(Exercise requirements): Repeat every record exactly, but keep images out of the copy.

(Information):
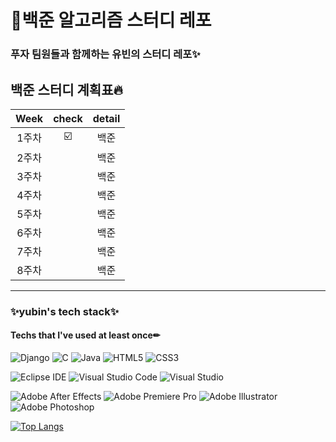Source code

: 
# 🌈백준 알고리즘 스터디 레포

### 푸자 팀원들과 함께하는 유빈의 스터디 레포✨

##  백준 스터디 계획표🔥
| Week| check | detail |
| :------: | :--: | :-----------: |
| 1주차 | ☑️ | 백준 |
| 2주차 |  | 백준 |
| 3주차 |  | 백준 |
| 4주차 |  | 백준 |
| 5주차 |  | 백준 |
| 6주차 |  | 백준 |
| 7주차 |  | 백준 |
| 8주차 |  | 백준 |

---
### ✨yubin's tech stack✨
#### Techs that I've used at least once✏
![Django](https://img.shields.io/badge/django-%23092E20.svg?style=for-the-badge&logo=django&logoColor=white)
![C](https://img.shields.io/badge/c-%2300599C.svg?style=for-the-badge&logo=c&logoColor=white)
![Java](https://img.shields.io/badge/java-%23ED8B00.svg?style=for-the-badge&logo=java&logoColor=white)
![HTML5](https://img.shields.io/badge/html5-%23E34F26.svg?style=for-the-badge&logo=html5&logoColor=white)
![CSS3](https://img.shields.io/badge/css3-%231572B6.svg?style=for-the-badge&logo=css3&logoColor=white)  
  
![Eclipse IDE](https://img.shields.io/badge/Eclipse%20IDE-2C2255.svg?&style=for-the-badge&logo=Eclipse%20IDE&logoColor=white)
![Visual Studio Code](https://img.shields.io/badge/Visual%20Studio%20Code-007ACC.svg?&style=for-the-badge&logo=Visual%20Studio%20Code&logoColor=white)
![Visual Studio](https://img.shields.io/badge/Visual%20Studio-5C2D91.svg?style=for-the-badge&logo=visual-studio&logoColor=white)  

![Adobe After Effects](https://img.shields.io/badge/Adobe%20After%20Effects-9999FF.svg?style=for-the-badge&logo=Adobe%20After%20Effects&logoColor=white)
![Adobe Premiere Pro](https://img.shields.io/badge/Adobe%20Premiere%20Pro-9999FF.svg?style=for-the-badge&logo=Adobe%20Premiere%20Pro&logoColor=white)
![Adobe Illustrator](https://img.shields.io/badge/adobe%20illustrator-%23FF9A00.svg?style=for-the-badge&logo=adobe%20illustrator&logoColor=white)
![Adobe Photoshop](https://img.shields.io/badge/adobe%20photoshop-%2331A8FF.svg?style=for-the-badge&logo=adobe%20photoshop&logoColor=white)

[![Top Langs](https://github-readme-stats.vercel.app/api/top-langs/?username=yubin21&layout=compact)](https://github.com/anuraghazra/github-readme-stats)
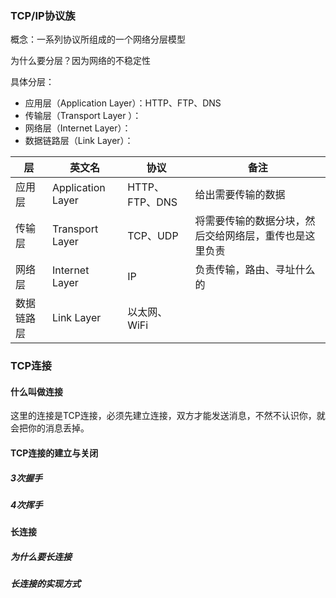 ### TCP/IP协议族

概念：一系列协议所组成的一个网络分层模型

为什么要分层？因为网络的不稳定性

具体分层：

- 应用层（Application Layer）：HTTP、FTP、DNS
- 传输层（Transport Layer ）：
- 网络层（Internet Layer）：
- 数据链路层（Link Layer）：


层 | 英文名 | 协议 | 备注
---|---|---|---
应用层 | Application Layer | HTTP、FTP、DNS | 给出需要传输的数据
传输层 | Transport Layer | TCP、UDP | 将需要传输的数据分块，然后交给网络层，重传也是这里负责
网络层 | Internet Layer | IP | 负责传输，路由、寻址什么的
数据链路层 | Link Layer | 以太网、WiFi | 

### TCP连接

#### 什么叫做连接

这里的连接是TCP连接，必须先建立连接，双方才能发送消息，不然不认识你，就会把你的消息丢掉。

#### TCP连接的建立与关闭

##### 3次握手



##### 4次挥手

#### 长连接

##### 为什么要长连接
##### 长连接的实现方式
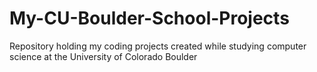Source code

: # My-CU-Boulder-School-Projects
Repository holding my coding projects created while studying computer science at the University of Colorado Boulder
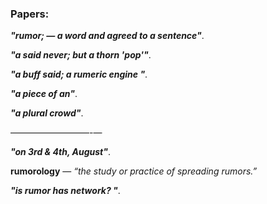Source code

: ### Papers:

_**"rumor; — a word and agreed to a sentence"**_.

_**"a said never; but a thorn 'pop'"**_.

_**"a buff said; a rumeric engine "**_.

_**"a piece of an"**_.

_**"a plural crowd"**_.

—————————-—

_**"on 3rd & 4th, August"**_.

**rumorology** — _“the study or practice of spreading rumors.”_

_**"is rumor has network? "**_.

(Answer space):
Source code

: 
# 🌈백준 알고리즘 스터디 레포

### 푸자 팀원들과 함께하는 유빈의 스터디 레포✨

##  백준 스터디 계획표🔥
| Week| check | detail |
| :------: | :--: | :-----------: |
| 1주차 | ☑️ | 백준 |
| 2주차 |  | 백준 |
| 3주차 |  | 백준 |
| 4주차 |  | 백준 |
| 5주차 |  | 백준 |
| 6주차 |  | 백준 |
| 7주차 |  | 백준 |
| 8주차 |  | 백준 |

---
### ✨yubin's tech stack✨
#### Techs that I've used at least once✏
![Django](https://img.shields.io/badge/django-%23092E20.svg?style=for-the-badge&logo=django&logoColor=white)
![C](https://img.shields.io/badge/c-%2300599C.svg?style=for-the-badge&logo=c&logoColor=white)
![Java](https://img.shields.io/badge/java-%23ED8B00.svg?style=for-the-badge&logo=java&logoColor=white)
![HTML5](https://img.shields.io/badge/html5-%23E34F26.svg?style=for-the-badge&logo=html5&logoColor=white)
![CSS3](https://img.shields.io/badge/css3-%231572B6.svg?style=for-the-badge&logo=css3&logoColor=white)  
  
![Eclipse IDE](https://img.shields.io/badge/Eclipse%20IDE-2C2255.svg?&style=for-the-badge&logo=Eclipse%20IDE&logoColor=white)
![Visual Studio Code](https://img.shields.io/badge/Visual%20Studio%20Code-007ACC.svg?&style=for-the-badge&logo=Visual%20Studio%20Code&logoColor=white)
![Visual Studio](https://img.shields.io/badge/Visual%20Studio-5C2D91.svg?style=for-the-badge&logo=visual-studio&logoColor=white)  

![Adobe After Effects](https://img.shields.io/badge/Adobe%20After%20Effects-9999FF.svg?style=for-the-badge&logo=Adobe%20After%20Effects&logoColor=white)
![Adobe Premiere Pro](https://img.shields.io/badge/Adobe%20Premiere%20Pro-9999FF.svg?style=for-the-badge&logo=Adobe%20Premiere%20Pro&logoColor=white)
![Adobe Illustrator](https://img.shields.io/badge/adobe%20illustrator-%23FF9A00.svg?style=for-the-badge&logo=adobe%20illustrator&logoColor=white)
![Adobe Photoshop](https://img.shields.io/badge/adobe%20photoshop-%2331A8FF.svg?style=for-the-badge&logo=adobe%20photoshop&logoColor=white)

[![Top Langs](https://github-readme-stats.vercel.app/api/top-langs/?username=yubin21&layout=compact)](https://github.com/anuraghazra/github-readme-stats)
 ### TCP/IP协议族

概念：一系列协议所组成的一个网络分层模型

为什么要分层？因为网络的不稳定性

具体分层：

- 应用层（Application Layer）：HTTP、FTP、DNS
- 传输层（Transport Layer ）：
- 网络层（Internet Layer）：
- 数据链路层（Link Layer）：


层 | 英文名 | 协议 | 备注
---|---|---|---
应用层 | Application Layer | HTTP、FTP、DNS | 给出需要传输的数据
传输层 | Transport Layer | TCP、UDP | 将需要传输的数据分块，然后交给网络层，重传也是这里负责
网络层 | Internet Layer | IP | 负责传输，路由、寻址什么的
数据链路层 | Link Layer | 以太网、WiFi | 

### TCP连接

#### 什么叫做连接

这里的连接是TCP连接，必须先建立连接，双方才能发送消息，不然不认识你，就会把你的消息丢掉。

#### TCP连接的建立与关闭

##### 3次握手



##### 4次挥手

#### 长连接

##### 为什么要长连接
##### 长连接的实现方式
Source code

: # My-CU-Boulder-School-Projects
Repository holding my coding projects created while studying computer science at the University of Colorado Boulder
Source code

: ### Papers:

_**"rumor; — a word and agreed to a sentence"**_.

_**"a said never; but a thorn 'pop'"**_.

_**"a buff said; a rumeric engine "**_.

_**"a piece of an"**_.

_**"a plural crowd"**_.

—————————-—

_**"on 3rd & 4th, August"**_.

**rumorology** — _“the study or practice of spreading rumors.”_

_**"is rumor has network? "**_.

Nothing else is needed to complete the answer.